Saved entries:
··········
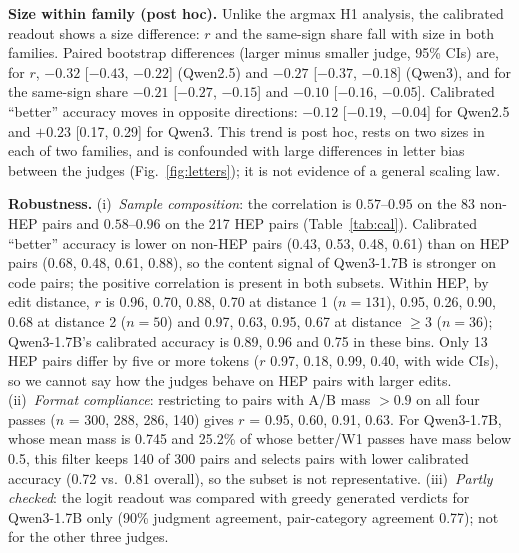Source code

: \documentclass[conference]{IEEEtran}
\begin{document}
\textbf{Size within family (post hoc).} Unlike the argmax H1 analysis, the calibrated readout shows a size
difference: $r$ and the same-sign share fall with size in both families. Paired bootstrap differences (larger
minus smaller judge, 95\% CIs) are, for $r$, $-0.32$ [$-0.43$, $-0.22$] (Qwen2.5) and $-0.27$ [$-0.37$, $-0.18$]
(Qwen3), and for the same-sign share $-0.21$ [$-0.27$, $-0.15$] and $-0.10$ [$-0.16$, $-0.05$]. Calibrated ``better'' accuracy moves in opposite directions: $-0.12$ [$-0.19$, $-0.04$] for
Qwen2.5 and $+0.23$ [0.17, 0.29] for Qwen3. This trend is post hoc, rests on two sizes in each of two families,
and is confounded with large differences in letter bias between the judges (Fig.~\ref{fig:letters}); it is not
evidence of a general scaling law.

\textbf{Robustness.} (i)~\emph{Sample composition}: the correlation is $0.57$--$0.95$ on the 83 non-HEP pairs
and $0.58$--$0.96$ on the 217 HEP pairs (Table~\ref{tab:cal}). Calibrated ``better'' accuracy is lower on
non-HEP pairs (0.43, 0.53, 0.48, 0.61) than on HEP pairs (0.68, 0.48, 0.61, 0.88), so the content signal of
Qwen3-1.7B is stronger on code pairs; the positive correlation is present in both subsets. Within HEP, by edit
distance, $r$ is 0.96, 0.70, 0.88, 0.70 at distance 1 ($n=131$), 0.95, 0.26, 0.90, 0.68 at distance 2 ($n=50$)
and 0.97, 0.63, 0.95, 0.67 at distance $\ge3$ ($n=36$); Qwen3-1.7B's calibrated accuracy is 0.89, 0.96 and 0.75 in
these bins. Only 13 HEP pairs differ by five or more tokens ($r$ 0.97, 0.18, 0.99, 0.40, with wide CIs), so we
cannot say how the judges behave on HEP pairs with larger edits. (ii)~\emph{Format compliance}:
restricting to pairs with A/B mass $>0.9$ on all four passes ($n$ = 300, 288, 286, 140) gives $r$ = 0.95, 0.60,
0.91, 0.63. For Qwen3-1.7B, whose mean mass is 0.745 and 25.2\% of whose better/W1 passes have mass below 0.5,
this filter keeps 140 of 300 pairs and selects pairs with lower calibrated accuracy (0.72 vs.\ 0.81 overall), so
the subset is not representative. (iii)~\emph{Partly checked}: the logit readout was compared with greedy generated verdicts for Qwen3-1.7B only
(90\% judgment agreement, pair-category agreement 0.77); not for the other three judges.
\end{document}
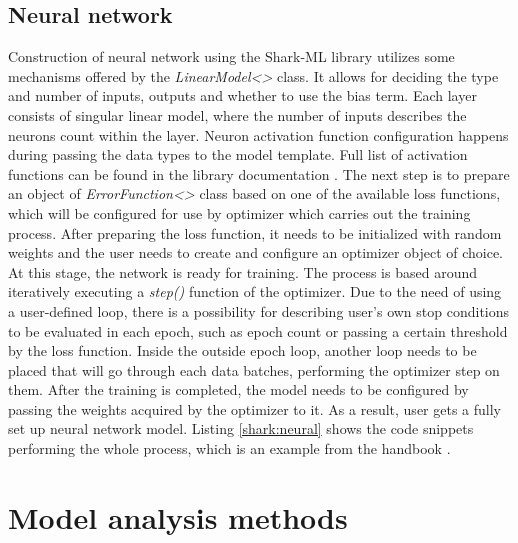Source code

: 
\subsection{Neural network}

Construction of neural network using the Shark-ML library utilizes some mechanisms offered by the \textit{LinearModel<>} class. It allows for deciding the type and number of inputs, outputs and whether to use the bias term. Each layer consists of singular linear model, where the number of inputs describes the neurons count within the layer. Neuron activation function configuration happens during passing the data types to the model template. Full list of activation functions can be found in the library documentation \cite{shark:activation}. The next step is to prepare an object of \textit{ErrorFunction<>} class based on one of the available loss functions, which will be configured for use by optimizer which carries out the training process. After preparing the loss function, it needs to be initialized with random weights and the user needs to create and configure an optimizer object of choice. At this stage, the network is ready for training. The process is based around iteratively executing a \textit{step()} function of the optimizer. Due to the need of using a user-defined loop, there is a possibility for describing user's own stop conditions to be evaluated in each epoch, such as epoch count or passing a certain threshold by the loss function. Inside the outside epoch loop, another loop needs to be placed that will go through each data batches, performing the optimizer step on them. After the training is completed, the model needs to be configured by passing the weights acquired by the optimizer to it. As a result, user gets a fully set up neural network model. Listing \ref{shark:neural} shows the code snippets performing the whole process, which is an example from the handbook \cite{handsOnMachineLearning}.


\section{Model analysis methods}

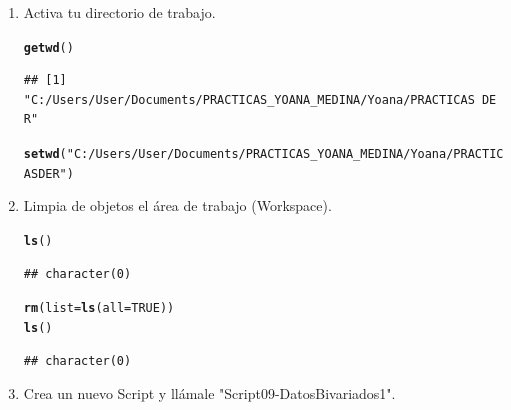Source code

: \documentclass[12pt,letterpaper]{article}\usepackage[]{graphicx}\usepackage[]{color}
\makeatletter
\newcommand{\hlnum}[1]{\textcolor[rgb]{0.686,0.059,0.569}{#1}}%
\newcommand{\hlstr}[1]{\textcolor[rgb]{0.192,0.494,0.8}{#1}}%
\newcommand{\hlstd}[1]{\textcolor[rgb]{0.345,0.345,0.345}{#1}}%
\newcommand{\hlkwc}[1]{\textcolor[rgb]{0.333,0.667,0.333}{#1}}%
\newcommand{\hlkwd}[1]{\textcolor[rgb]{0.737,0.353,0.396}{\textbf{#1}}}%
\newenvironment{kframe}{%
 \def\at@end@of@kframe{}%
 \ifinner\ifhmode%
  \def\at@end@of@kframe{\end{minipage}}%
  \begin{minipage}{\columnwidth}%
 \fi\fi%
 \def\FrameCommand##1{\hskip\@totalleftmargin \hskip-\fboxsep
 \colorbox{shadecolor}{##1}\hskip-\fboxsep
     \hskip-\linewidth \hskip-\@totalleftmargin \hskip\columnwidth}%
 \MakeFramed {\advance\hsize-\width
   \@totalleftmargin\z@ \linewidth\hsize
   \@setminipage}}%
 {\par\unskip\endMakeFramed%
 \at@end@of@kframe}
\newenvironment{knitrout}{}{} %
\makeatother
\begin{document}
\begin{enumerate}
  \item Activa tu directorio de trabajo.
\begin{knitrout}
\color{fgcolor}\begin{kframe}
\begin{alltt}
\hlkwd{getwd}\hlstd{()}
\end{alltt}
\begin{verbatim}
## [1] "C:/Users/User/Documents/PRACTICAS_YOANA_MEDINA/Yoana/PRACTICAS DE R"
\end{verbatim}
\begin{alltt}
\hlkwd{setwd}\hlstd{(}\hlstr{"C:/Users/User/Documents/PRACTICAS_YOANA_MEDINA/Yoana/PRACTICAS DE R"}\hlstd{)}
\end{alltt}
\end{kframe}
\end{knitrout}

\item Limpia de objetos el \'area de trabajo (Workspace).
\begin{knitrout}
\color{fgcolor}\begin{kframe}
\begin{alltt}
\hlkwd{ls}\hlstd{()}
\end{alltt}
\begin{verbatim}
## character(0)
\end{verbatim}
\begin{alltt}
\hlkwd{rm}\hlstd{(}\hlkwc{list}\hlstd{=}\hlkwd{ls}\hlstd{(}\hlkwc{all}\hlstd{=}\hlnum{TRUE}\hlstd{))}
\hlkwd{ls}\hlstd{()}
\end{alltt}
\begin{verbatim}
## character(0)
\end{verbatim}
\end{kframe}
\end{knitrout}

\item Crea un nuevo Script y ll\'amale "Script09-DatosBivariados1".


\end{enumerate}
\end{document}
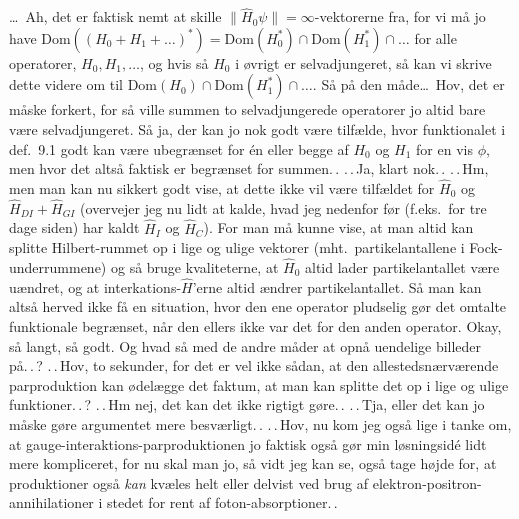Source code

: \documentclass{report}
\begin{document}
\ldots\ Ah, det er faktisk nemt at skille $\|\hat H_0 \psi \|= \infty$-vektorerne fra, for vi må jo have $\mathrm{Dom}((H_0 + H_1 + \ldots)^*) = \mathrm{Dom}(H_0^*) \cap \mathrm{Dom}(H_1^*) \cap \dots$ for alle operatorer, $H_0, H_1, \ldots$, og hvis så $H_0$ i øvrigt er selvadjungeret, så kan vi skrive dette videre om til $\mathrm{Dom}(H_0) \cap \mathrm{Dom}(H_1^*) \cap \dots$. Så på den måde\ldots\ Hov, det er måske forkert, for så ville summen to selvadjungerede operatorer jo altid bare være selvadjungeret. Så ja, der kan jo nok godt være tilfælde, hvor funktionalet i def.\ 9.1 godt kan være ubegrænset for én eller begge af $H_0$ og $H_1$ for en vis $\phi$, men hvor det altså faktisk er begrænset for summen.\,. .\,.\,Ja, klart nok.\,. .\,.\,Hm, men man kan nu sikkert godt vise, at dette ikke vil være tilfældet for $\hat H_0$ og $\hat H_{DI} + \hat H_{GI}$ (overvejer jeg nu lidt at kalde, hvad jeg nedenfor før (f.eks.\ for tre dage siden) har kaldt $\hat H_I$ og $\hat H_C$). For man må kunne vise, at man altid kan splitte Hilbert-rummet op i lige og ulige vektorer (mht.\ partikelantallene i Fock-underrummene) og så bruge kvaliteterne, at $\hat H_0$ altid lader partikelantallet være uændret, og at interkations-$\hat H$'erne altid ændrer partikelantallet. Så man kan altså herved ikke få en situation, hvor den ene operator pludselig gør det omtalte funktionale begrænset, når den ellers ikke var det for den anden operator. Okay, så langt, så godt. Og hvad så med de andre måder at opnå uendelige billeder på.\,.\,? .\,.\,Hov, to sekunder, for det er vel ikke sådan, at den allestedsnærværende parproduktion kan ødelægge det faktum, at man kan splitte det op i lige og ulige funktioner.\,.\,? .\,.\,Hm nej, det kan det ikke rigtigt gøre.\,. .\,.\,Tja, eller det kan jo måske gøre argumentet mere besværligt.\,. .\,.\,Hov, nu kom jeg også lige i tanke om, at gauge-interaktions-parproduktionen jo faktisk også gør min løsningsidé lidt mere kompliceret, for nu skal man jo, så vidt jeg kan se, også tage højde for, at produktioner også \emph{kan} kvæles helt eller delvist ved brug af elektron-positron-annihilationer i stedet for rent af foton-absorptioner.\,. 
\end{document}
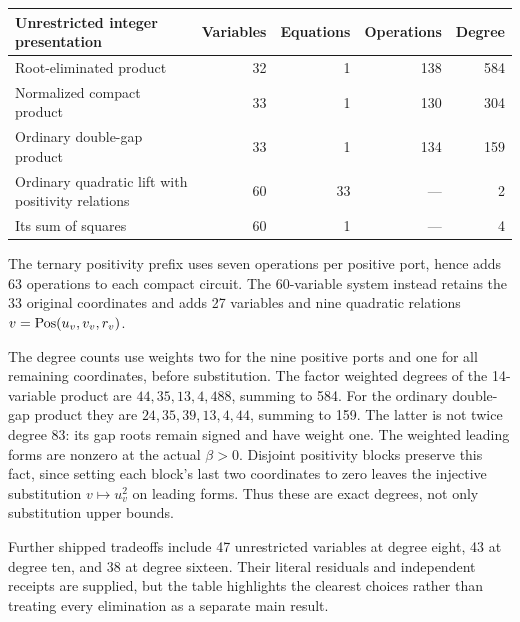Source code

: \begin{center}
\small
\begin{tabular}{@{}lrrrr@{}}
\toprule
Unrestricted integer presentation & Variables & Equations & Operations & Degree\\
\midrule
Root-eliminated product & 32 & 1 & 138 & 584\\
Normalized compact product & 33 & 1 & 130 & 304\\
Ordinary double-gap product & 33 & 1 & 134 & 159\\
Ordinary quadratic lift with positivity relations & 60 & 33 & --- & 2\\
Its sum of squares & 60 & 1 & --- & 4\\
\bottomrule
\end{tabular}
\end{center}
The ternary positivity prefix uses seven operations per positive port, hence adds 63 operations to each compact circuit. The 60-variable system instead retains the 33 original coordinates and adds 27 variables and nine quadratic relations $v=\PP(u_v,v_v,r_v)$.

The degree counts use weights two for the nine positive ports and one for all remaining coordinates, before substitution. The factor weighted degrees of the 14-variable product are $44,35,13,4,488$, summing to 584. For the ordinary double-gap product they are $24,35,39,13,4,44$, summing to 159. The latter is not twice degree 83: its gap roots remain signed and have weight one. The weighted leading forms are nonzero at the actual $\beta>0$. Disjoint positivity blocks preserve this fact, since setting each block's last two coordinates to zero leaves the injective substitution $v\mapsto u_v^2$ on leading forms. Thus these are exact degrees, not only substitution upper bounds.

Further shipped tradeoffs include 47 unrestricted variables at degree eight, 43 at degree ten, and 38 at degree sixteen. Their literal residuals and independent receipts are supplied, but the table highlights the clearest choices rather than treating every elimination as a separate main result.
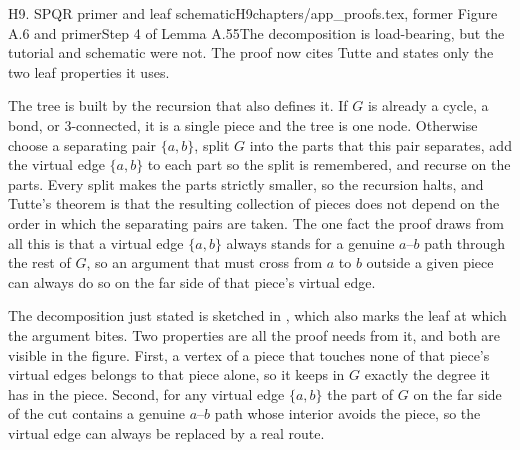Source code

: \begin{offcutrewrite}{H9. SPQR primer and leaf schematic}{H9}{chapters/app\_proofs.tex, former Figure A.6 and primer}{Step 4 of Lemma A.55}{The decomposition is load-bearing, but the tutorial and schematic were not. The proof now cites Tutte and states only the two leaf properties it uses.}
\begin{primer}
The tree is built by the recursion that also defines it. If $G$ is already a
cycle, a bond, or $3$-connected, it is a single piece and the tree is one node.
Otherwise choose a separating pair $\{a, b\}$, split $G$ into the parts that this
pair separates, add the virtual edge $\{a, b\}$ to each part so the split is
remembered, and recurse on the parts. Every split makes the parts strictly
smaller, so the recursion halts, and Tutte's theorem is that the resulting
collection of pieces does not depend on the order in which the separating pairs
are taken. The one fact the proof draws from all this is that a virtual edge
$\{a, b\}$ always stands for a genuine $a$--$b$ path through the rest of $G$, so an
argument that must cross from $a$ to $b$ outside a given piece can always do so on
the far side of that piece's virtual edge.
\end{primer}

The decomposition just stated is sketched in , which also
marks the leaf at which the argument bites. Two properties are all the proof needs
from it, and both are visible in the figure. First, a vertex of a piece
that touches none of that piece's virtual edges belongs to that piece alone,
so it keeps in $G$ exactly the degree it has in the piece. Second, for any
virtual edge $\{a, b\}$ the part of $G$ on the far side of the cut contains a
genuine $a$--$b$ path whose interior avoids the piece, so the virtual edge
can always be replaced by a real route.


\end{offcutrewrite}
··········
__TASK TO COMPLETE__:
Where the data above reaches the line holding "so it keeps", begin printing, and stop after the line holding "genuine $a$--$b$ path whose". Each line must be reproduced exactly, with nothing else added.

__REPLY TO THE TASK__:
so it keeps in $G$ exactly the degree it has in the piece. Second, for any
virtual edge $\{a, b\}$ the part of $G$ on the far side of the cut contains a
genuine $a$--$b$ path whose interior avoids the piece, so the virtual edge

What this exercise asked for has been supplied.